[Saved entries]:

::::

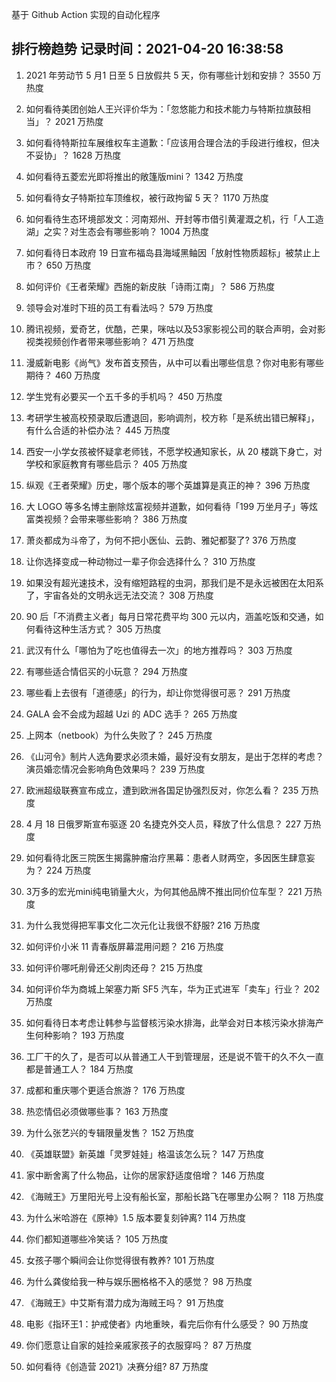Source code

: 
基于 Github Action 实现的自动化程序

## 排行榜趋势 记录时间：2021-04-20 16:38:58
  
  1. 2021 年劳动节 5 月1 日至 5 日放假共 5 天，你有哪些计划和安排？ 3550 万热度
    
  2. 如何看待美团创始人王兴评价华为：「忽悠能力和技术能力与特斯拉旗鼓相当」？ 2021 万热度
    
  3. 如何看待特斯拉车展维权车主道歉：「应该用合理合法的手段进行维权，但决不妥协」？ 1628 万热度
    
  4. 如何看待五菱宏光即将推出的敞篷版mini？ 1342 万热度
    
  5. 如何看待女子特斯拉车顶维权，被行政拘留 5 天？ 1170 万热度
    
  6. 如何看待生态环境部发文：河南郑州、开封等市借引黄灌溉之机，行「人工造湖」之实？对生态会有哪些影响？ 1004 万热度
    
  7. 如何看待日本政府 19 日宣布福岛县海域黑鲉因「放射性物质超标」被禁止上市？ 650 万热度
    
  8. 如何评价《王者荣耀》西施的新皮肤「诗雨江南」？ 586 万热度
    
  9. 领导会对准时下班的员工有看法吗？ 579 万热度
    
  10. 腾讯视频，爱奇艺，优酷，芒果，咪咕以及53家影视公司的联合声明，会对影视类视频创作者带来哪些影响？ 471 万热度
    
  11. 漫威新电影《尚气》发布首支预告，从中可以看出哪些信息？你对电影有哪些期待？ 460 万热度
    
  12. 学生党有必要买一个五千多的手机吗？ 450 万热度
    
  13. 考研学生被高校预录取后遭退回，影响调剂，校方称「是系统出错已解释」，有什么合适的补偿办法？ 445 万热度
    
  14. 西安一小学女孩被怀疑拿老师钱，不愿学校通知家长，从 20 楼跳下身亡，对学校和家庭教育有哪些启示？ 405 万热度
    
  15. 纵观《王者荣耀》历史，哪个版本的哪个英雄算是真正的神？ 396 万热度
    
  16. 大 LOGO 等多名博主删除炫富视频并道歉，如何看待「199 万坐月子」等炫富类视频？会带来哪些影响？ 386 万热度
    
  17. 萧炎都成为斗帝了，为何不把小医仙、云韵、雅妃都娶了? 376 万热度
    
  18. 让你选择变成一种动物过一辈子你会选择什么？ 310 万热度
    
  19. 如果没有超光速技术，没有缩短路程的虫洞，那我们是不是永远被困在太阳系了，宇宙各处的文明永远无法交流？ 308 万热度
    
  20. 90 后「不消费主义者」每月日常花费平均 300 元以内，涵盖吃饭和交通，如何看待这种生活方式？ 305 万热度
    
  21. 武汉有什么「哪怕为了吃也值得去一次」的地方推荐吗？ 303 万热度
    
  22. 有哪些适合情侣买的小玩意？ 294 万热度
    
  23. 哪些看上去很有「道德感」的行为，却让你觉得很可恶？ 291 万热度
    
  24. GALA 会不会成为超越 Uzi 的 ADC 选手？ 265 万热度
    
  25. 上网本（netbook）为什么失败了？ 245 万热度
    
  26. 《山河令》制片人选角要求必须未婚，最好没有女朋友，是出于怎样的考虑？演员婚恋情况会影响角色效果吗？ 239 万热度
    
  27. 欧洲超级联赛宣布成立，遭到欧洲各国足协强烈反对，你怎么看？ 235 万热度
    
  28. 4 月 18 日俄罗斯宣布驱逐 20 名捷克外交人员，释放了什么信息？ 227 万热度
    
  29. 如何看待北医三院医生揭露肿瘤治疗黑幕：患者人财两空，多因医生肆意妄为？ 224 万热度
    
  30. 3万多的宏光mini纯电销量大火，为何其他品牌不推出同价位车型？ 221 万热度
    
  31. 为什么我觉得把军事文化二次元化让我很不舒服? 216 万热度
    
  32. 如何评价小米 11 青春版屏幕混用问题？ 216 万热度
    
  33. 如何评价哪吒削骨还父削肉还母？ 215 万热度
    
  34. 如何评价华为商城上架塞力斯 SF5 汽车，华为正式进军「卖车」行业？ 202 万热度
    
  35. 如何看待日本考虑让韩参与监督核污染水排海，此举会对日本核污染水排海产生何种影响？ 193 万热度
    
  36. 工厂干的久了，是否可以从普通工人干到管理层，还是说不管干的久不久一直都是普通工人？ 184 万热度
    
  37. 成都和重庆哪个更适合旅游？ 176 万热度
    
  38. 热恋情侣必须做哪些事？ 163 万热度
    
  39. 为什么张艺兴的专辑限量发售？ 152 万热度
    
  40. 《英雄联盟》新英雄「灵罗娃娃」格温该怎么玩？ 147 万热度
    
  41. 家中断舍离了什么物品，让你的居家舒适度倍增？ 146 万热度
    
  42. 《海贼王》万里阳光号上没有船长室，那船长路飞在哪里办公啊？ 118 万热度
    
  43. 为什么米哈游在《原神》1.5 版本要复刻钟离? 114 万热度
    
  44. 你们都知道哪些冷笑话？ 105 万热度
    
  45. 女孩子哪个瞬间会让你觉得很有教养? 101 万热度
    
  46. 为什么龚俊给我一种与娱乐圈格格不入的感觉？ 98 万热度
    
  47. 《海贼王》中艾斯有潜力成为海贼王吗？ 91 万热度
    
  48. 电影《指环王1：护戒使者》内地重映，看完后你有什么感受？ 90 万热度
    
  49. 你们愿意让自家的娃捡亲戚家孩子的衣服穿吗？ 87 万热度
    
  50. 如何看待《创造营 2021》决赛分组? 87 万热度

::::

[Problem requirements]: Reprint exactly the lines above that start at the one with "39. 为什么张艺兴的专辑限量发售？ 152 万热度" and end at the one with "47. 《海贼王》中艾斯有潜力成为海贼王吗？ 91 万热度", keeping both and adding none.

[Solution to this task]:
  39. 为什么张艺兴的专辑限量发售？ 152 万热度
    
  40. 《英雄联盟》新英雄「灵罗娃娃」格温该怎么玩？ 147 万热度
    
  41. 家中断舍离了什么物品，让你的居家舒适度倍增？ 146 万热度
    
  42. 《海贼王》万里阳光号上没有船长室，那船长路飞在哪里办公啊？ 118 万热度
    
  43. 为什么米哈游在《原神》1.5 版本要复刻钟离? 114 万热度
    
  44. 你们都知道哪些冷笑话？ 105 万热度
    
  45. 女孩子哪个瞬间会让你觉得很有教养? 101 万热度
    
  46. 为什么龚俊给我一种与娱乐圈格格不入的感觉？ 98 万热度
    
  47. 《海贼王》中艾斯有潜力成为海贼王吗？ 91 万热度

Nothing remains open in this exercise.